Hubo fiesta en el aquelarre del Carmen por el chasco de las primarias. Pero los Ortega-Murillo tienen más razones para celebrar. Hasta ahora todo les ha salido de maravilla, tal y como la habían planeado. Nada pasó luego del atraco electoral que no pudieran controlar con sus turbas criminales y algunos dólares más en el vergonzoso mercado de las conciencias. Sólo olvidan un pequeño detalle y es que este pueblo genéticamente no es esclavizable.

El mal habido y corrupto mandato de Ortega, debió concluir ipso facto, cuando se atrevió a defraudar los comicios. Lo que ahora se pide, en medio de las innumerables arbitrariedades de su gobierno y del dinero sucio que sigue acumulando bajo el sombrero de Sandino, es la expiación del Consejo Supremo Electoral, como si Roberto Rivas y el resto de facinerosos pudieran atarse los zapatos sin una orden de su patrón.

En el paraíso de la impunidad, el despojo del sufragio no constituyó la gota que derramara el vaso. Antes que el caos se desate de nuevo, debimos cívicamente paralizar el país frente al robo electoral. La mayoría de los nicaragüenses que no formamos parte del “voto duro”, pudimos convocar nuestro propio referéndum, limpiar los poderes y procesar a los delincuentes. Estamos sometidos por “autoridades” que gobiernan al margen de la ley.

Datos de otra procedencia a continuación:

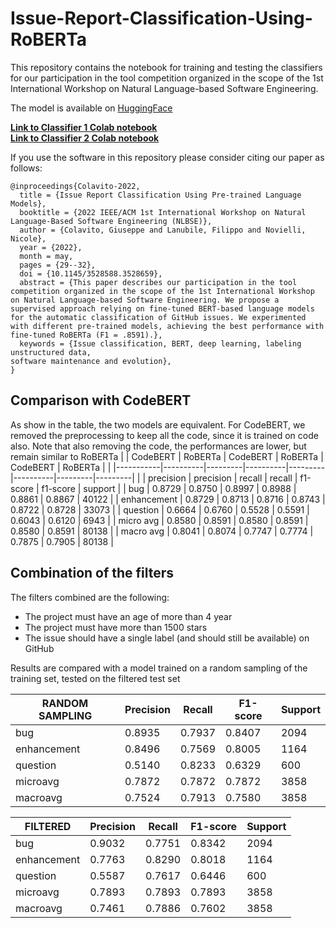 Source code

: # Issue-Report-Classification-Using-RoBERTa
This repository contains the notebook for training and testing the classifiers for our participation in the tool competition organized in the scope of the 1st International Workshop on Natural Language-based Software Engineering.

The model is available on [HuggingFace](https://huggingface.co/PeppoCola/IssueReportClassifier-NLBSE22) 

**[Link to Classifier 1 Colab notebook](https://colab.research.google.com/drive/1mgS0fGplVhp_u9h5dAgWo3GkOel9fmrx)**
<br>
**[Link to Classifier 2 Colab notebook](https://colab.research.google.com/drive/1I_MT7tciNnuLcT7zPMHzJjeyY1b-m5DL)**

If you use the software in this repository please consider citing our paper as follows:

```
@inproceedings{Colavito-2022,
  title = {Issue Report Classification Using Pre-trained Language Models},
  booktitle = {2022 IEEE/ACM 1st International Workshop on Natural Language-Based Software Engineering (NLBSE)},
  author = {Colavito, Giuseppe and Lanubile, Filippo and Novielli, Nicole},
  year = {2022},
  month = may,
  pages = {29--32},
  doi = {10.1145/3528588.3528659},
  abstract = {This paper describes our participation in the tool competition organized in the scope of the 1st International Workshop on Natural Language-based Software Engineering. We propose a supervised approach relying on fine-tuned BERT-based language models for the automatic classification of GitHub issues. We experimented with different pre-trained models, achieving the best performance with fine-tuned RoBERTa (F1 = .8591).},
  keywords = {Issue classification, BERT, deep learning, labeling unstructured data,
software maintenance and evolution},
}
```

## Comparison with CodeBERT
As show in the table, the two models are equivalent. For CodeBERT, we removed the preprocessing to keep all the code, since it is trained on code also. Note that also removing the code, the performances are lower, but remain similar to RoBERTa 
|           | CodeBERT | RoBERTa | CodeBERT | RoBERTa | CodeBERT | RoBERTa |         |
|-----------|----------|---------|----------|---------|----------|---------|---------|
|           | precision | precision | recall | recall | f1-score | f1-score | support |
| bug       | 0.8729   | 0.8750  | 0.8997   | 0.8988  | 0.8861   | 0.8867  | 40122   |
| enhancement | 0.8729   | 0.8713  | 0.8716   | 0.8743  | 0.8722   | 0.8728  | 33073   |
| question  | 0.6664   | 0.6760  | 0.5528   | 0.5591  | 0.6043   | 0.6120  | 6943    |
| micro avg | 0.8580   | 0.8591  | 0.8580   | 0.8591  | 0.8580   | 0.8591  | 80138   |
| macro avg | 0.8041   | 0.8074  | 0.7747   | 0.7774  | 0.7875   | 0.7905  | 80138   |


## Combination of the filters
The filters combined are the following:
- The project must have an age of more than 4 year
- The project must have more than 1500 stars
- The issue should have a single label (and should still be available) on GitHub

Results are compared with a model trained on a random sampling of the training set, tested on the filtered test set

| RANDOM SAMPLING | Precision | Recall | F1-score | Support |
|-----------------|-----------|--------|----------|---------|
| bug             | 0.8935    | 0.7937 | 0.8407   | 2094    |
| enhancement     | 0.8496    | 0.7569 | 0.8005   | 1164    |
| question        | 0.5140    | 0.8233 | 0.6329   | 600     |
| microavg        | 0.7872    | 0.7872 | 0.7872   | 3858    |
| macroavg        | 0.7524    | 0.7913 | 0.7580   | 3858    |

| FILTERED        | Precision | Recall | F1-score | Support |
|-----------------|-----------|--------|----------|---------|
| bug             | 0.9032    | 0.7751 | 0.8342   | 2094    |
| enhancement     | 0.7763    | 0.8290 | 0.8018   | 1164    |
| question        | 0.5587    | 0.7617 | 0.6446   | 600     |
| microavg        | 0.7893    | 0.7893 | 0.7893   | 3858    |
| macroavg        | 0.7461    | 0.7886 | 0.7602   | 3858    |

El orteguismo es peor que el somocismo. Negarlo porque ahora no hay una matanza, es conveniente para exonerar a Ortega y a sus antiguos compañeros de la guerra fraticida que destruyó Nicaragua. Una catástrofe mayor a cualquier estrago somocista con el que se quiera comparar y por la que nadie ha entonado ni siquiera un mea culpa. Los jóvenes inmolados por esta misma patología totalitaria, fueron tantos, que todavía 20 años después el ejército se niega a revelar las cifras oficiales de aquel espantoso matadero.

Sin país para jóvenes y sin empresarios como Piñeira o Martinelli, muchos proponen la vetusta versión criolla del salvadoreño Saca. Talvez todas las bondades que se le atribuyen a Pancho Madrigal sean ciertas, pero me temo que ni su mejor cuento puede explicar la fortuna del otro abuelo de sus nietos.

Además, pareciera que Don Fabio entiende la política basada en componendas, igual a la que engendró esta Corte Suprema de Justicia, usurpada por sinvergüenzas, arrastrados del cuello por el mecate partidario que jala la mano del caudillo. Gadea tampoco es inmune al oportunismo y al cálculo político que rodeó la estimable figura de doña Violeta.

Aunque el orteguismo se sometiese a unas elecciones limpias, fantasía que por ahora carece de plazos, y ganara cualquiera que sea el candidato del consenso. Si Ortega, Alemán y sus cómplices no son castigados, continuarán diseminando la corrupción y desatando entre otras fechorías, el terrorismo que socavó el país durante los 16 años que Ortega gobernó desde abajo.

Este deja vu político podemos romperlo, sólo si castigamos a los culpables de que nuestro país languidezca en esta infamia. Mientras sigamos indolentes, confundiendo la reconciliación con la impunidad y permitiendo que los delincuentes impartan justicia, seguiremos caminando hacia el abismo. Si de verdad nos duele el deplorable estado de postración en que se encuentra nuestro pueblo, debemos arriesgarlo todo por defender la democracia.

“Nunca es inoportuno pensar y actuar con inteligencia”, apuntó Santayana, con una filosofía considerada de la modestia, porque para construirla no recurrió al superhombre ni a la fe. A los nicaragüenses que seguimos porfiadamente formulándonos las preguntas equivocadas, nos viene como anillo al dedo su cita más famosa: “Aquellos que no recuerdan el pasado están condenados a repetirlo”.